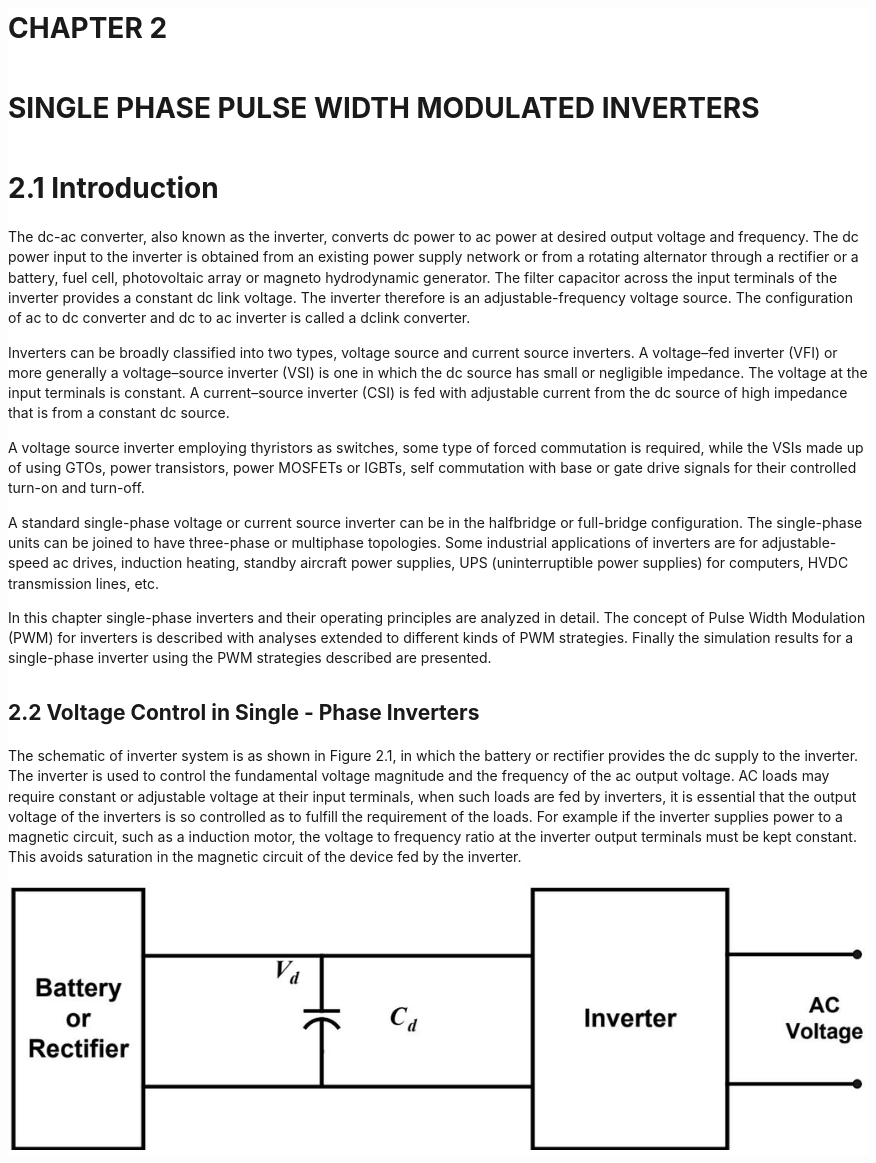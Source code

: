 # **CHAPTER 2**

# **SINGLE PHASE PULSE WIDTH MODULATED INVERTERS**

# **2.1 Introduction**

The dc-ac converter, also known as the inverter, converts dc power to ac power at desired output voltage and frequency. The dc power input to the inverter is obtained from an existing power supply network or from a rotating alternator through a rectifier or a battery, fuel cell, photovoltaic array or magneto hydrodynamic generator. The filter capacitor across the input terminals of the inverter provides a constant dc link voltage. The inverter therefore is an adjustable-frequency voltage source. The configuration of ac to dc converter and dc to ac inverter is called a dclink converter.

 Inverters can be broadly classified into two types, voltage source and current source inverters. A voltage–fed inverter (VFI) or more generally a voltage–source inverter (VSI) is one in which the dc source has small or negligible impedance. The voltage at the input terminals is constant. A current–source inverter (CSI) is fed with adjustable current from the dc source of high impedance that is from a constant dc source.

 A voltage source inverter employing thyristors as switches, some type of forced commutation is required, while the VSIs made up of using GTOs, power transistors, power MOSFETs or IGBTs, self commutation with base or gate drive signals for their controlled turn-on and turn-off.

 A standard single-phase voltage or current source inverter can be in the halfbridge or full-bridge configuration. The single-phase units can be joined to have three-phase or multiphase topologies. Some industrial applications of inverters are for adjustable-speed ac drives, induction heating, standby aircraft power supplies, UPS (uninterruptible power supplies) for computers, HVDC transmission lines, etc.

 In this chapter single-phase inverters and their operating principles are analyzed in detail. The concept of Pulse Width Modulation (PWM) for inverters is described with analyses extended to different kinds of PWM strategies. Finally the simulation results for a single-phase inverter using the PWM strategies described are presented.

## **2.2 Voltage Control in Single - Phase Inverters**

 The schematic of inverter system is as shown in Figure 2.1, in which the battery or rectifier provides the dc supply to the inverter. The inverter is used to control the fundamental voltage magnitude and the frequency of the ac output voltage. AC loads may require constant or adjustable voltage at their input terminals, when such loads are fed by inverters, it is essential that the output voltage of the inverters is so controlled as to fulfill the requirement of the loads. For example if the inverter supplies power to a magnetic circuit, such as a induction motor, the voltage to frequency ratio at the inverter output terminals must be kept constant. This avoids saturation in the magnetic circuit of the device fed by the inverter.

![](_page_2_Figure_0.jpeg)
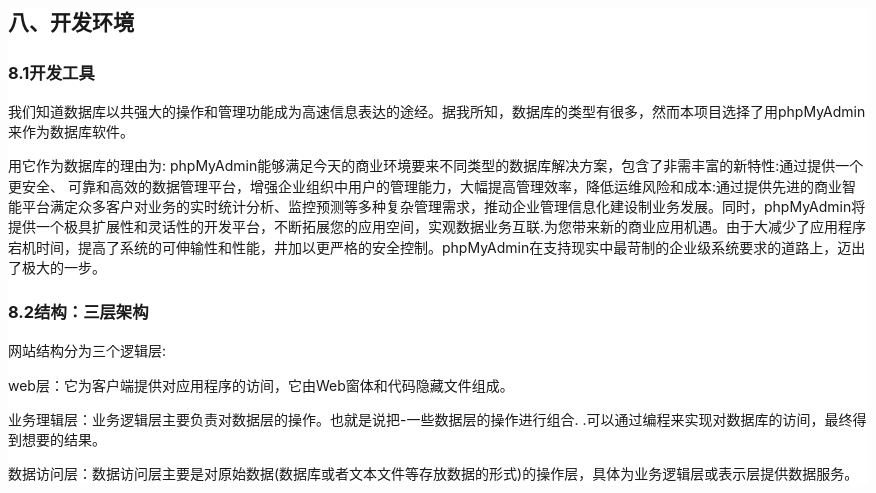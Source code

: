 ## 八、开发环境

### 8.1开发工具

我们知道数据库以共强大的操作和管理功能成为高速信息表达的途经。据我所知，数据库的类型有很多，然而本项目选择了用phpMyAdmin来作为数据库软件。

用它作为数据库的理由为: phpMyAdmin能够满足今天的商业环境要来不同类型的数据库解决方案，包含了非需丰富的新特性:通过提供一个更安全、 可靠和高效的数据管理平台，增强企业组织中用户的管理能力，大幅提高管理效率，降低运维风险和成本:通过提供先进的商业智能平台满定众多客户对业务的实时统计分析、监控预测等多种复杂管理需求，推动企业管理信息化建设制业务发展。同时，phpMyAdmin将提供一个极具扩展性和灵话性的开发平台，不断拓展您的应用空间，实观数据业务互联.为您带来新的商业应用机遇。由于大减少了应用程序宕机时间，提高了系统的可伸输性和性能，井加以更严格的安全控制。phpMyAdmin在支持现实中最苛制的企业级系统要求的道路上，迈出了极大的一步。

### 8.2结构：三层架构

网站结构分为三个逻辑层:

web层：它为客户端提供对应用程序的访间，它由Web窗体和代码隐藏文件组成。

业务理辑层：业务逻辑层主要负责对数据层的操作。也就是说把-一些数据层的操作进行组合. .可以通过编程来实现对数据库的访间，最终得到想要的结果。

数据访问层：数据访问层主要是对原始数据(数据库或者文本文件等存放数据的形式)的操作层，具体为业务逻辑层或表示层提供数据服务。
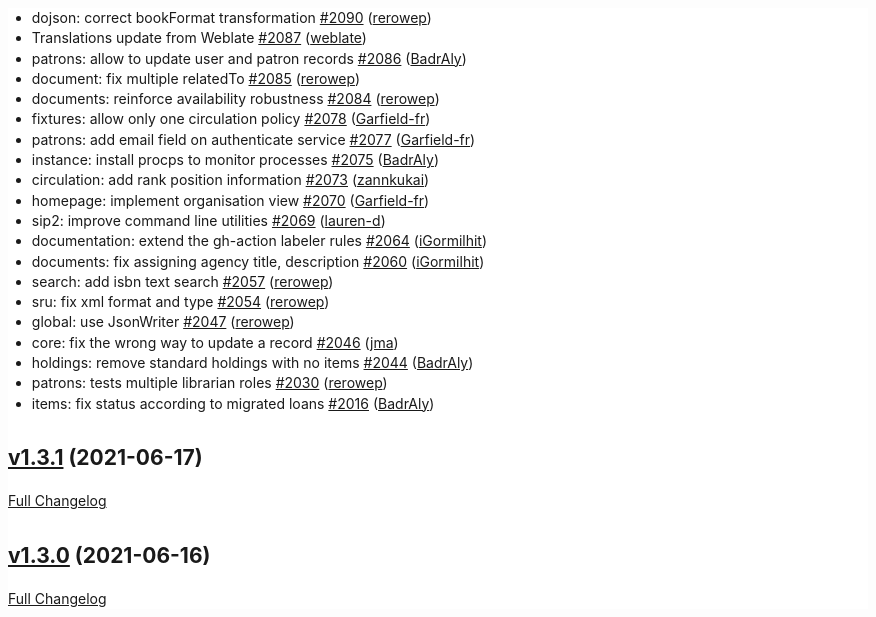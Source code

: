 - dojson: correct bookFormat transformation [\#2090](https://github.com/rero/rero-ils/pull/2090) ([rerowep](https://github.com/rerowep))
- Translations update from Weblate [\#2087](https://github.com/rero/rero-ils/pull/2087) ([weblate](https://github.com/weblate))
- patrons: allow to update user and patron records [\#2086](https://github.com/rero/rero-ils/pull/2086) ([BadrAly](https://github.com/BadrAly))
- document: fix multiple relatedTo [\#2085](https://github.com/rero/rero-ils/pull/2085) ([rerowep](https://github.com/rerowep))
- documents: reinforce availability robustness [\#2084](https://github.com/rero/rero-ils/pull/2084) ([rerowep](https://github.com/rerowep))
- fixtures: allow only one circulation policy [\#2078](https://github.com/rero/rero-ils/pull/2078) ([Garfield-fr](https://github.com/Garfield-fr))
- patrons: add email field on authenticate service [\#2077](https://github.com/rero/rero-ils/pull/2077) ([Garfield-fr](https://github.com/Garfield-fr))
- instance: install procps to monitor processes [\#2075](https://github.com/rero/rero-ils/pull/2075) ([BadrAly](https://github.com/BadrAly))
- circulation: add rank position information [\#2073](https://github.com/rero/rero-ils/pull/2073) ([zannkukai](https://github.com/zannkukai))
- homepage: implement organisation view [\#2070](https://github.com/rero/rero-ils/pull/2070) ([Garfield-fr](https://github.com/Garfield-fr))
- sip2: improve command line utilities [\#2069](https://github.com/rero/rero-ils/pull/2069) ([lauren-d](https://github.com/lauren-d))
- documentation: extend the gh-action labeler rules [\#2064](https://github.com/rero/rero-ils/pull/2064) ([iGormilhit](https://github.com/iGormilhit))
- documents: fix assigning agency title, description [\#2060](https://github.com/rero/rero-ils/pull/2060) ([iGormilhit](https://github.com/iGormilhit))
- search: add isbn text search [\#2057](https://github.com/rero/rero-ils/pull/2057) ([rerowep](https://github.com/rerowep))
- sru: fix xml format and type [\#2054](https://github.com/rero/rero-ils/pull/2054) ([rerowep](https://github.com/rerowep))
- global: use JsonWriter [\#2047](https://github.com/rero/rero-ils/pull/2047) ([rerowep](https://github.com/rerowep))
- core: fix the wrong way to update a record [\#2046](https://github.com/rero/rero-ils/pull/2046) ([jma](https://github.com/jma))
- holdings: remove standard holdings with no items [\#2044](https://github.com/rero/rero-ils/pull/2044) ([BadrAly](https://github.com/BadrAly))
- patrons: tests multiple librarian roles [\#2030](https://github.com/rero/rero-ils/pull/2030) ([rerowep](https://github.com/rerowep))
- items: fix status according to migrated loans [\#2016](https://github.com/rero/rero-ils/pull/2016) ([BadrAly](https://github.com/BadrAly))

## [v1.3.1](https://github.com/rero/rero-ils/tree/v1.3.1) (2021-06-17)

[Full Changelog](https://github.com/rero/rero-ils/compare/v1.3.0...v1.3.1)

## [v1.3.0](https://github.com/rero/rero-ils/tree/v1.3.0) (2021-06-16)

[Full Changelog](https://github.com/rero/rero-ils/compare/v1.2.0...v1.3.0)
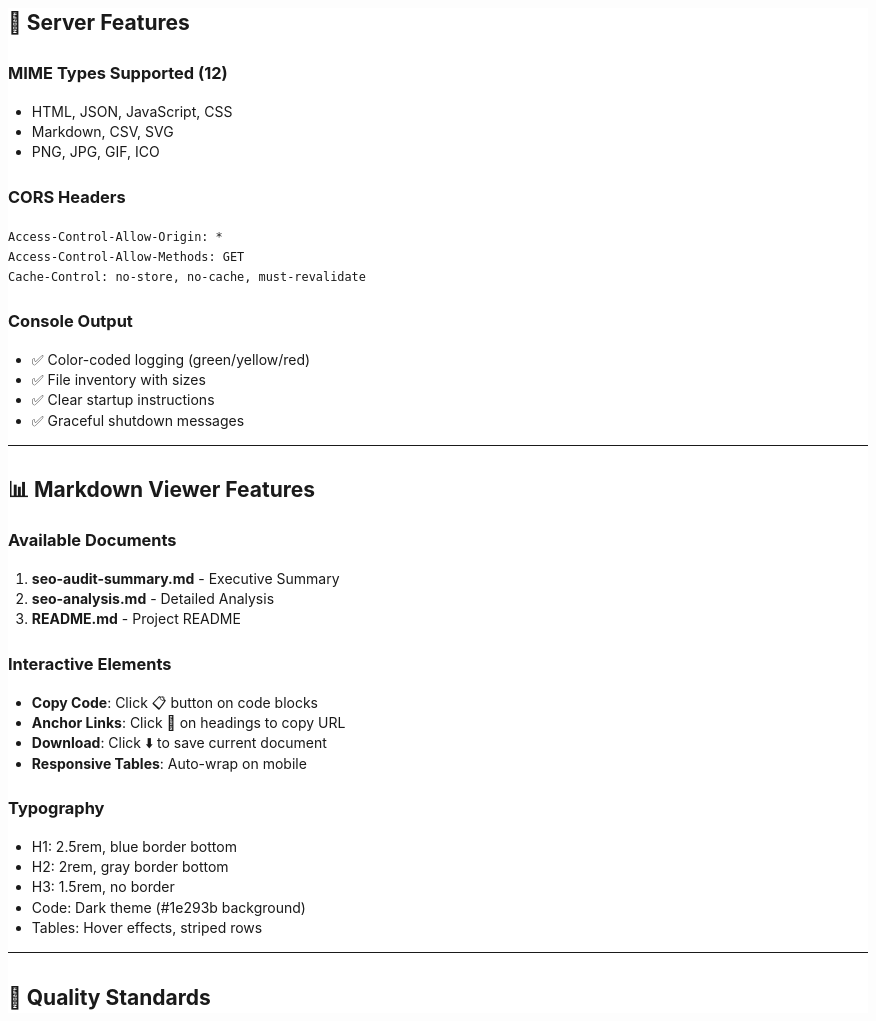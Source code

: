 
## 🔧 Server Features

### MIME Types Supported (12)

- HTML, JSON, JavaScript, CSS
- Markdown, CSV, SVG
- PNG, JPG, GIF, ICO

### CORS Headers

```
Access-Control-Allow-Origin: *
Access-Control-Allow-Methods: GET
Cache-Control: no-store, no-cache, must-revalidate
```

### Console Output

- ✅ Color-coded logging (green/yellow/red)
- ✅ File inventory with sizes
- ✅ Clear startup instructions
- ✅ Graceful shutdown messages

---

## 📊 Markdown Viewer Features

### Available Documents

1. **seo-audit-summary.md** - Executive Summary
2. **seo-analysis.md** - Detailed Analysis
3. **README.md** - Project README

### Interactive Elements

- **Copy Code**: Click 📋 button on code blocks
- **Anchor Links**: Click 🔗 on headings to copy URL
- **Download**: Click ⬇️ to save current document
- **Responsive Tables**: Auto-wrap on mobile

### Typography

- H1: 2.5rem, blue border bottom
- H2: 2rem, gray border bottom
- H3: 1.5rem, no border
- Code: Dark theme (#1e293b background)
- Tables: Hover effects, striped rows

---

## 🎯 Quality Standards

• • • •

## WHAT YOU NEED TO DO
Exact repetition is the task: every line from the start of the data to the line with "# **2.1 Introduction**", inclusive, and none after it, pictures omitted.

## OUTPUT
Source code

: # **CHAPTER 2**

# **SINGLE PHASE PULSE WIDTH MODULATED INVERTERS**

# **2.1 Introduction**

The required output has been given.